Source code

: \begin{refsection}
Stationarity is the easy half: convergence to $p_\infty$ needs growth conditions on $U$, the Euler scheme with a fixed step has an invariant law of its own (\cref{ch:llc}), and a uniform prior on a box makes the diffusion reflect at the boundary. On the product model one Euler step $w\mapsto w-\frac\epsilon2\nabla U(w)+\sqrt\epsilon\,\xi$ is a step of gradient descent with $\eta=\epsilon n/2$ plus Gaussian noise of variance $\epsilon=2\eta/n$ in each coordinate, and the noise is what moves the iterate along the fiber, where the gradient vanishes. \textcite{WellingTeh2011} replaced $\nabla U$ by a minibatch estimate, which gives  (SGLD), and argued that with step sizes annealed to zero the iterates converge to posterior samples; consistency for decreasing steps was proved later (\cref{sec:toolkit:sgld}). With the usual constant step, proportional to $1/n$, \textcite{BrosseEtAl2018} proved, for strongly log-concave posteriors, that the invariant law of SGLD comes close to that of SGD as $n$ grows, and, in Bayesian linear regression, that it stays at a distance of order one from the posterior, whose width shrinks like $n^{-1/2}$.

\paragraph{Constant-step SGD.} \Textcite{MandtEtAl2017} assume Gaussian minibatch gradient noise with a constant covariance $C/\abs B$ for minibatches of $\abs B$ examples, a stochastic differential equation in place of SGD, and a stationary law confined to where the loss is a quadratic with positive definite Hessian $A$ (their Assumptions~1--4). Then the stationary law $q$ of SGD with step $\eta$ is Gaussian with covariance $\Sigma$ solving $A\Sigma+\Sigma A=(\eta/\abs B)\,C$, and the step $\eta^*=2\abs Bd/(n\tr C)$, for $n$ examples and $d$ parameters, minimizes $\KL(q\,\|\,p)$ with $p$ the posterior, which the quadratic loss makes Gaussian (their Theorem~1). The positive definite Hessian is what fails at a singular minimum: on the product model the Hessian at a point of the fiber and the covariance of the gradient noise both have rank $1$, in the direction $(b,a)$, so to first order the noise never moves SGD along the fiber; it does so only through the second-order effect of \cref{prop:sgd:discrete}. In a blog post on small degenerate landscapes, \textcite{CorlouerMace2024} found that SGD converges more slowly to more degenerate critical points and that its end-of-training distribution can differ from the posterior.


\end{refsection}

■ ■ ■

ASSIGNMENT » Reproduce exactly the lines from the one with "from the posterior." through the end of the entries above, both ends included.

OUTPUT »
\paragraph{Constant-step SGD.} \Textcite{MandtEtAl2017} assume Gaussian minibatch gradient noise with a constant covariance $C/\abs B$ for minibatches of $\abs B$ examples, a stochastic differential equation in place of SGD, and a stationary law confined to where the loss is a quadratic with positive definite Hessian $A$ (their Assumptions~1--4). Then the stationary law $q$ of SGD with step $\eta$ is Gaussian with covariance $\Sigma$ solving $A\Sigma+\Sigma A=(\eta/\abs B)\,C$, and the step $\eta^*=2\abs Bd/(n\tr C)$, for $n$ examples and $d$ parameters, minimizes $\KL(q\,\|\,p)$ with $p$ the posterior, which the quadratic loss makes Gaussian (their Theorem~1). The positive definite Hessian is what fails at a singular minimum: on the product model the Hessian at a point of the fiber and the covariance of the gradient noise both have rank $1$, in the direction $(b,a)$, so to first order the noise never moves SGD along the fiber; it does so only through the second-order effect of \cref{prop:sgd:discrete}. In a blog post on small degenerate landscapes, \textcite{CorlouerMace2024} found that SGD converges more slowly to more degenerate critical points and that its end-of-training distribution can differ from the posterior.


\end{refsection}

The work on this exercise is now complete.